The Position of MS De Santis

  1. The position of the twelfth respondent, Ms De Santis, focused on X Street, Suburb FF. 

  2. In the version of the CAMSOC that was on foot immediately prior to the commencement of the trial on 15 October 2020, the applicant alleged in paragraph 59 that since 20 September 2015 the second respondent had been the registered proprietor of X Street, Suburb FF.  In paragraph 60, the applicant alleged that the primary asset of the Trust, being defined to mean in paragraph 57 of the CAMSOC the Trust for the children of Mr & Ms De Santis.

  3. In the version of the CAMSOC produced at 10am on 19 October 2020, various amendments were proposed to paragraph 59 and following.  They were –

    a)the deletion of the reference to the second respondent being the registered proprietor of X Street Suburb FF since 20 September 2005;

    b)the additional paragraph 59A to include reference to the deregistration of the second respondent on 20 February 2017;

    c)the inclusion in paragraph 59A to the legal and beneficial ownership in X Street being held by the second respondent;

    d)the reference in the particulars subjoined paragraph 59A to there being no written declaration of trust required by s 53(1)(b) of the Property Law Act;

    e)the new contention in paragraph 59B that if X Street is not held on trust by the second respondent then X Street has vested in ASIC pursuant to s 601AD(2) of the Corporations Act;

    f)the new contention in paragraph 59C that pursuant to s 601AH(5) of the Corporations Act upon reinstatement of the registration of the second respondent, ownership of and beneficial interest in X Street will be restored as though deregistration had never occurred; and

    g)the new contention in the amended paragraph 60 that if X Street is held on trust, the primary asset of the Trust is X Street.

  4. Mr Wilson, who appeared for Ms De Santis, submitted that the newly cast paragraphs 59, 59A, 59B, 59C and the new 60 were different to the applicant’s proposed paragraph 60A as put forward on day two of the trial.  Omitting particulars paragraph 60A was in the following terms –

    Alternatively, the second respondent is the legal and beneficial owner of X Street.

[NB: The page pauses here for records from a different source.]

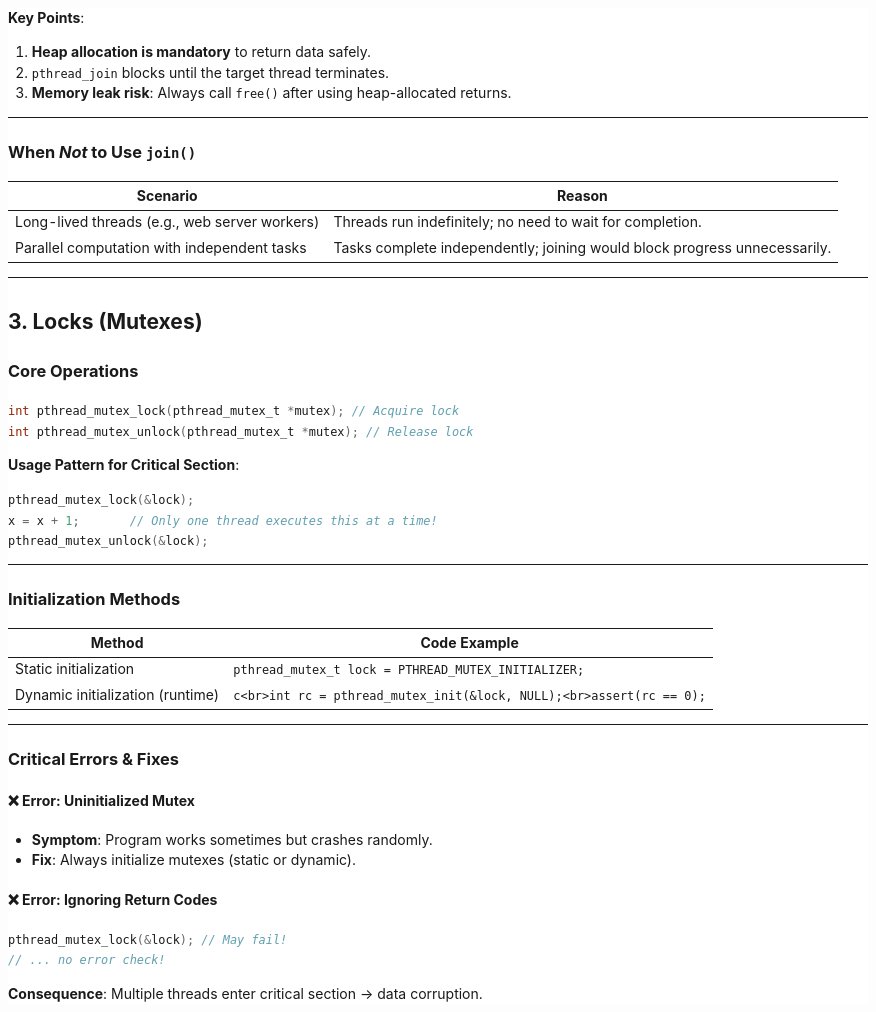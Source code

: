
 ```c
```

**Key Points**:  
1. **Heap allocation is mandatory** to return data safely.
2. `pthread_join` blocks until the target thread terminates.
3. **Memory leak risk**: Always call `free()` after using heap-allocated returns.

---

### When *Not* to Use `join()`
| **Scenario**                          | **Reason**                                                                 |
|---------------------------------------|----------------------------------------------------------------------------|
| Long-lived threads (e.g., web server workers) | Threads run indefinitely; no need to wait for completion.                 |
| Parallel computation with independent tasks | Tasks complete independently; joining would block progress unnecessarily. |

---

## 3. Locks (Mutexes)
### Core Operations
```c
int pthread_mutex_lock(pthread_mutex_t *mutex); // Acquire lock
int pthread_mutex_unlock(pthread_mutex_t *mutex); // Release lock
```

**Usage Pattern for Critical Section**:
```c
pthread_mutex_lock(&lock);
x = x + 1;       // Only one thread executes this at a time!
pthread_mutex_unlock(&lock);
```

---

### Initialization Methods
| **Method**                          | **Code Example**                                      |
|-------------------------------------|-------------------------------------------------------|
| Static initialization               | `pthread_mutex_t lock = PTHREAD_MUTEX_INITIALIZER;`   |
| Dynamic initialization (runtime)    | ```c<br>int rc = pthread_mutex_init(&lock, NULL);<br>assert(rc == 0);``` |

---

### Critical Errors & Fixes
#### ❌ Error: Uninitialized Mutex
- **Symptom**: Program works sometimes but crashes randomly.
- **Fix**: Always initialize mutexes (static or dynamic).

#### ❌ Error: Ignoring Return Codes
```c
pthread_mutex_lock(&lock); // May fail! 
// ... no error check!
```
**Consequence**: Multiple threads enter critical section → data corruption.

  5. Mr Wilson submitted that in the lead up to the trial of this proceeding and up until the revision to paragraphs 59, 59A, 59B, 59C and 60 was produced for the amended application on 19 October 2020, the versions of paragraphs 59 and 60 were as they appeared as annexure A to the affidavit of Mr Szabo to his affidavit made 6 October 2020.  Mr Wilson submitted that leave should not be granted to amend in the terms proposed because –

    a)the case will be prolonged with debate about the ownership of the asset, that is to say, whether absolutely by the second respondent or in a representative capacity as trustee of the Trust for the children of Mr and Ms De Santis;

    b)the applicant asserts that the land at X Street is held on trust yet she states in paragraph 59A that no written declaration of trust exists;

    c)according to the Secretary, Department of Social Security v James[7] as well as Re JS & GP,[8] the requirements for writing may be satisfied by a combination of documents capable of being read together and any informal writing may stand as evidence of the existence of the trust, yet here, the applicant squarely pleads that no written declaration of trust exists;

    d)this case has been on foot since 2015 involving 46 interlocutory appearances and since August 2019 paragraph 60 appeared in the manner immediately preceding the proposed amendment for which leave was sought on the morning of the third day of the trial;

    e)according to Aon Risk Services Australia Ltd v Australian National University,[9] a party does not have an automatic entitlement to amend;

    f)in considering whether to allow a proposed amendment the court must weigh delays, wasted costs, case management issues, the nature and importance of the proposed amendments, the stage which the litigation has reached when the amendment was sought and any other explanations for the delay; and

    g)irremedial prejudice will be caused to parties seeking to uphold the Trust for the children of Mr De Santis and Mr AA De Santis if the amendment were allowed.

    [7] (1990) 95 ALR 615, 622.

    [8] (2006) 35 Fam LR 88.

    [9] (2009) 239 CLR 175.

THE APPLICANT’S REPLY

  1. Mr St John QC raised matters under the guise of points in reply which were, more correctly, propositions in support of his application for leave to amend.  Yet a more fundamental issue arose from Mr St John’s submissions, namely, his unwillingness to recognise that this case was ordered to proceed with pleadings and his contentions that his client’s case is to be understood, not by reference to the pleadings, but by reference to the affidavit material filed so far.  I brought to Mr St John’s attention a passage from the last two sentences in paragraph 8 of my reasons for the 27 August 2019 decision.[10]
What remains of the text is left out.